When it comes to the practice of adding fluoride to the water supply, Ellijay resident Daniel Stockin believes “the handwriting is literally on the wall.”
“Fluoridation is going to collapse,” he went on to predict. “The crowd that’s been supporting it is starting to turn on each other … I’m not interested in blame or credit, I just want it to stop.”
Since beginning in Grand Rapids, Mich., in 1945, water fluoridation has been touted as a successful means of reducing tooth decay by a variety of health care organizations ranging from the American Dental Association to the U.S. Centers for Disease Control and Prevention.
A career public health professional and former manager of the Environmental Protection Agency Western Regional Lead Training Center, Stockin also believed in its effectiveness for many years, until he began to study the issue for himself. Using the arsenal knowledge from his background in toxin assessment and safely managing hazardous materials, he came to the conclusion that fluoride in public water systems could actually contribute to serious health problems.
“I was a pariah in my own field,” he told the Times-Courier, as he described how his views were received.
Stockin is founder of the Gilmer County-based nonprofit organization The Lillie Center for Energy and Health Studies and has dedicated himself to spreading the word about the dangers he believes fluoride poses.
Health achievement or potential danger?
Although fluoridation is proclaimed on the CDC’s website as “one of 10 great public health achievements of the 20th century,” Stockin fears the conversation about the issue has been dominated by the dental health community.
“They let the dentists tell us everything we need to know about (fluoridation),” he observed, adding he determined through Freedom of Information Act requests for CDC documents that only dental health directors were involved in developing the organization’s statements supporting fluoridation.
Stockin is particularly concerned that there is no way of determining the total dose of fluoride individuals are receiving.
“(Dentists) claim that, miraculously, swallowing completely uncontrolled, unknown amounts of fluorides by people of unknown medical histories affects only the teeth in their mouths and no other tissues throughout the rest of the body,” Stockin stated in a 2013 Times-Courier interview.

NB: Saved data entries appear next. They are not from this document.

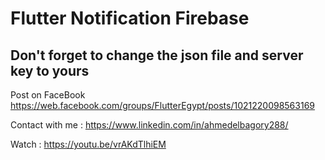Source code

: # Flutter Notification Firebase

## Don't forget to change the json file and server key to yours

Post on FaceBook https://web.facebook.com/groups/FlutterEgypt/posts/1021220098563169

Contact with me : https://www.linkedin.com/in/ahmedelbagory288/

Watch : https://youtu.be/vrAKdTlhiEM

Pointing to several recent studies and articles, however, he argues that other parts of the body can be adversely affected by too much fluoride intake.

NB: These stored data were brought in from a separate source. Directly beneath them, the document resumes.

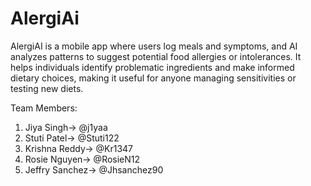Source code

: # AlergiAi
AlergiAI is a mobile app where users log meals and symptoms, and AI analyzes patterns to suggest potential food allergies or intolerances. It helps individuals identify problematic ingredients and make informed dietary choices, making it useful for anyone managing sensitivities or testing new diets.

Team Members:
  1. Jiya Singh-> @j1yaa
  2. Stuti Patel-> @Stuti122
  3. Krishna Reddy-> @Kr1347
  4. Rosie Nguyen-> @RosieN12
  5. Jeffry Sanchez-> @Jhsanchez90
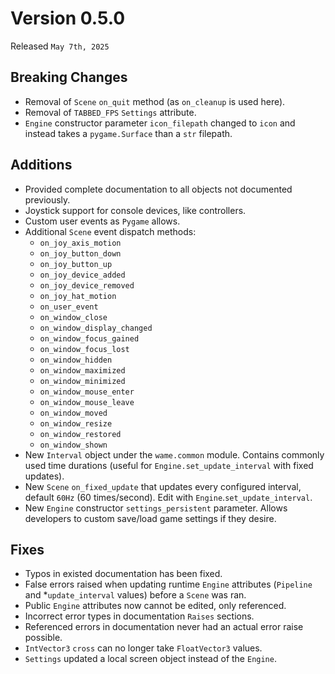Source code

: # Version 0.5.0
Released `May 7th, 2025`

## Breaking Changes
- Removal of `Scene` `on_quit` method (as `on_cleanup` is used here).
- Removal of `TABBED_FPS` `Settings` attribute.
- `Engine` constructor parameter `icon_filepath` changed to `icon` and instead takes a `pygame.Surface` than a `str` filepath.

## Additions
- Provided complete documentation to all objects not documented previously.
- Joystick support for console devices, like controllers.
- Custom user events as `Pygame` allows.
- Additional `Scene` event dispatch methods:
    - `on_joy_axis_motion`
    - `on_joy_button_down`
    - `on_joy_button_up`
    - `on_joy_device_added`
    - `on_joy_device_removed`
    - `on_joy_hat_motion`
    - `on_user_event`
    - `on_window_close`
    - `on_window_display_changed`
    - `on_window_focus_gained`
    - `on_window_focus_lost`
    - `on_window_hidden`
    - `on_window_maximized`
    - `on_window_minimized`
    - `on_window_mouse_enter`
    - `on_window_mouse_leave`
    - `on_window_moved`
    - `on_window_resize`
    - `on_window_restored`
    - `on_window_shown`
- New `Interval` object under the `wame.common` module. Contains commonly used time durations (useful for `Engine.set_update_interval` with fixed updates).
- New `Scene` `on_fixed_update` that updates every configured interval, default `60Hz` (60 times/second). Edit with `Engine`.`set_update_interval`.
- New `Engine` constructor `settings_persistent` parameter. Allows developers to custom save/load game settings if they desire.

## Fixes
- Typos in existed documentation has been fixed.
- False errors raised when updating runtime `Engine` attributes (`Pipeline` and *`update_interval` values) before a `Scene` was ran.
- Public `Engine` attributes now cannot be edited, only referenced.
- Incorrect error types in documentation `Raises` sections.
- Referenced errors in documentation never had an actual error raise possible.
- `IntVector3` `cross` can no longer take `FloatVector3` values.
- `Settings` updated a local screen object instead of the `Engine`.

For instance, in late February, both the United Kingdom news source The Telegraph and Newsweek published articles about a recent University of Kent study linking water fluoridation to an increased risk for developing hypothyroidism.
Stockin also referenced a publication by the National Research Council of the National Academies, which describes some of the susceptible subpopulations that can be impacted by too much fluoride.

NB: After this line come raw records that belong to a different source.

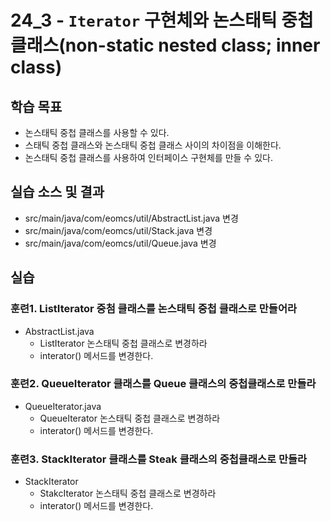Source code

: # 24_3 - `Iterator` 구현체와 논스태틱 중첩 클래스(non-static nested class; inner class)

## 학습 목표

- 논스태틱 중첩 클래스를 사용할 수 있다.
- 스태틱 중첩 클래스와 논스태틱 중첩 클래스 사이의 차이점을 이해한다.
- 논스태틱 중첩 클래스를 사용하여 인터페이스 구현체를 만들 수 있다.


## 실습 소스 및 결과

- src/main/java/com/eomcs/util/AbstractList.java 변경
- src/main/java/com/eomcs/util/Stack.java 변경
- src/main/java/com/eomcs/util/Queue.java 변경

## 실습

### 훈련1. ListIterator 중첨 클래스를 논스태틱 중첩 클래스로 만들어라

- AbstractList.java 
  - ListIterator 논스태틱 중첩 클래스로 변경하라
  - interator() 메서드를 변경한다.
  
### 훈련2. QueueIterator 클래스를 Queue 클래스의 중첩클래스로 만들라

- QueueIterator.java 
  - QueueIterator 논스태틱 중첩 클래스로 변경하라
  - interator() 메서드를 변경한다.
  
### 훈련3. StackIterator 클래스를 Steak 클래스의 중첩클래스로 만들라

- StackIterator
  - StakcIterator 논스태틱 중첩 클래스로 변경하라
  - interator() 메서드를 변경한다.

In particular, the document stated, “Individuals with renal (kidney) disease are of particular concern because their ability to excrete fluoride can be seriously inhibited, causing greater uptake of fluoride into their bones.”
Even at the basic level of fluoride’s effectiveness of preventing tooth decay, Stockin has concerns.
He argues that fluoride is more efficacious when it is topically applied directly to the teeth rather than swallowed for systemic absorption. In other words, he compared water fluoridation to a doctor instructing a patient to drink sunscreen to prevent sunburn rather than applying it directly to the skin.
An end to mandated fluoridation?
Explaining that the fluoridation issue is beginning to receive more international attention, Stockin observed, “The ‘Fluoridegate’ scandal continues to unravel.”
In Georgia, communities are mandated to fluoridate public water supplies, but House Bill 129 has the potential to change what Stockin describes as “an outdated law.”
The bill is currently being considered by the Government Affairs Committee. If it is not presented to the House and approved by Friday — the 30th day of the session, commonly called Crossover Day — the bill will not have time to move to the Senate and will have to wait until next year’s legislative session.
Georgia is not the only part of the world reconsidering its use of fluoride in public water systems.
Citing how city councillors in Dublin, Ireland, voted to end water fluoridation in October, Stockin stated, “This is illustrative of what’s going on.”
He added he has been in contact with well-known consumer advocate Erin Brockovich — subject of a 2000 film of the same name starring Julia Roberts — who has been posting articles on the subject of the negative impacts of fluoridation on her Facebook page and highlighted the issue during a recent trip to Australia.
“See it for yourself,” recommended Stockin, explaining how he encourages people to research the issue.
He also pointed out that people who get their drinking water from wells are not exempt from coming into contact with fluoridated water. Common foodstuffs like bread and canned corn are often made in places that use fluoridated water and thus people receive “a dose” of fluoride even when consuming those items.
“Everyone needs to get involved,” he concluded.